ハイド・アンド・シーク


するとその時、携帯が急に鳴り出したので少し驚いて顔を上げる。
手元に携帯がなかったので、キョロキョロと辺りを探し回った。

「どこだっけ!?」

鳴り続ける携帯の音を頼りに、ようやくバッグの中にあったのを発見して画面を確認する。


『会社 企画部事務所』

という表示を見て、サーッと血の気が引いた。

─────私、何かやらかした?

急いでロックを解除して電話に出た。


「はい、森村です!」

『せっかく休んでるところ、申し訳ない。有沢です』

電話の相手は思いがけない人だった。
一瞬にして背筋がピンと伸び、そして私の心臓は激しく鳴る。

声を聞くだけでこの条件反射は、もうどうにもならない。
気まずいしドキドキするしで心が忙しい。

「おっ、お疲れ様です……」

『今、大丈夫?』

「大丈夫です。家にいますから」

『明後日が期日の、クライアントが唐渡会の介護施設についての会議録って、もう作り終わってる?』


主任の言葉を二、三回ほど頭の中で反芻して「あ!」と声を出す。それならば、もうすでに作成済みだ。

「一昨日の会議のあと、すぐ作りました」

『……さすがです。悪いんだけど、それが今すぐ必要になった。データはどこにあるかな?』


若干だけど、いつもよりも主任の声が焦っているというか、急いでいる感じがしたので私もなるべく手短に答える。

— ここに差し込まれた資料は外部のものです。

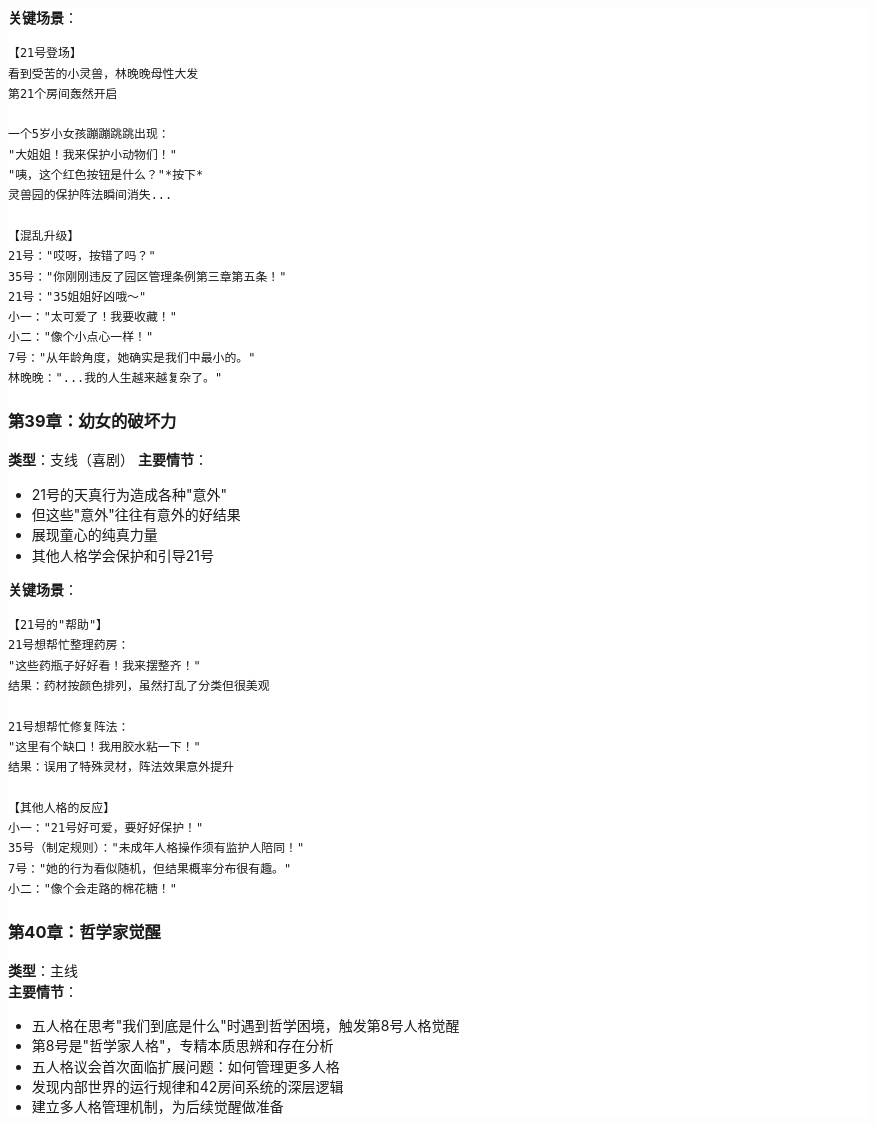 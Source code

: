 **关键场景**：
```
【21号登场】
看到受苦的小灵兽，林晚晚母性大发
第21个房间轰然开启

一个5岁小女孩蹦蹦跳跳出现：
"大姐姐！我来保护小动物们！"
"咦，这个红色按钮是什么？"*按下*
灵兽园的保护阵法瞬间消失...

【混乱升级】
21号："哎呀，按错了吗？"
35号："你刚刚违反了园区管理条例第三章第五条！"
21号："35姐姐好凶哦～"
小一："太可爱了！我要收藏！"
小二："像个小点心一样！"
7号："从年龄角度，她确实是我们中最小的。"
林晚晚："...我的人生越来越复杂了。"
```

### 第39章：幼女的破坏力

**类型**：支线（喜剧）
**主要情节**：
- 21号的天真行为造成各种"意外"
- 但这些"意外"往往有意外的好结果
- 展现童心的纯真力量
- 其他人格学会保护和引导21号

**关键场景**：
```
【21号的"帮助"】
21号想帮忙整理药房：
"这些药瓶子好好看！我来摆整齐！"
结果：药材按颜色排列，虽然打乱了分类但很美观

21号想帮忙修复阵法：
"这里有个缺口！我用胶水粘一下！"
结果：误用了特殊灵材，阵法效果意外提升

【其他人格的反应】
小一："21号好可爱，要好好保护！"
35号（制定规则）："未成年人格操作须有监护人陪同！"
7号："她的行为看似随机，但结果概率分布很有趣。"
小二："像个会走路的棉花糖！"
```

### 第40章：哲学家觉醒

**类型**：主线  
**主要情节**：
- 五人格在思考"我们到底是什么"时遇到哲学困境，触发第8号人格觉醒
- 第8号是"哲学家人格"，专精本质思辨和存在分析
- 五人格议会首次面临扩展问题：如何管理更多人格
- 发现内部世界的运行规律和42房间系统的深层逻辑
- 建立多人格管理机制，为后续觉醒做准备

「USBに移してあります。私のデスクの一番上の引き出しに、赤いUSBがあると思うんですが、それの……」

『………………っ』

「主任?」

電話の向こうで、なんとなく主任が笑ったような気がしたので不思議に思った。
おかしいことなんて言っていないのに、どうして?

そう思っていたら、彼が『ごめんごめん』と謝った。

『引き出しを開けたら、お菓子がいっぱい出てきたから、つい』

「あっ、そ、それは……!すみません……」


疲れた時のお菓子として、引き出しに常備してたやつ!主任に見られてしまった!!恥ずかしすぎる!!

携帯を持っていない左手で、思わず顔を覆った。